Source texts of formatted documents
--------------------

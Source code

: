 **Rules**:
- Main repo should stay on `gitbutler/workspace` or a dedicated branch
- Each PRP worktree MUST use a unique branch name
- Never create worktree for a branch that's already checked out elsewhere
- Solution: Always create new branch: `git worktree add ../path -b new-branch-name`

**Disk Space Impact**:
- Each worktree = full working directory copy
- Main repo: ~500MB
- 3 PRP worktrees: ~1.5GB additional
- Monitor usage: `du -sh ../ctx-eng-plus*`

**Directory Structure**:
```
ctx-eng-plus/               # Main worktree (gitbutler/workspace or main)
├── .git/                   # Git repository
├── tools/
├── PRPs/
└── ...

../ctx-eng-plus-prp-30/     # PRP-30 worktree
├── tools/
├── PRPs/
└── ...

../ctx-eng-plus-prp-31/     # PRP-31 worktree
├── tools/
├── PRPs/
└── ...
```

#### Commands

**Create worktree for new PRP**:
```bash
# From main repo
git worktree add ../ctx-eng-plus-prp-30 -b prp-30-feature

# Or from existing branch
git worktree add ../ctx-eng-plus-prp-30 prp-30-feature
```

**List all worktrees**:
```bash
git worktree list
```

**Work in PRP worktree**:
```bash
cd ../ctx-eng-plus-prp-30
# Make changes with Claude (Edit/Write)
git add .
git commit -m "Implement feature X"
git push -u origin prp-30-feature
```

--------------------

▸ **How to complete this task**
Copy each line of the records above that carries the word "branch".

▸ **Response to the exercise**
- Main repo should stay on `gitbutler/workspace` or a dedicated branch
- Each PRP worktree MUST use a unique branch name
- Never create worktree for a branch that's already checked out elsewhere
- Solution: Always create new branch: `git worktree add ../path -b new-branch-name`
# Or from existing branch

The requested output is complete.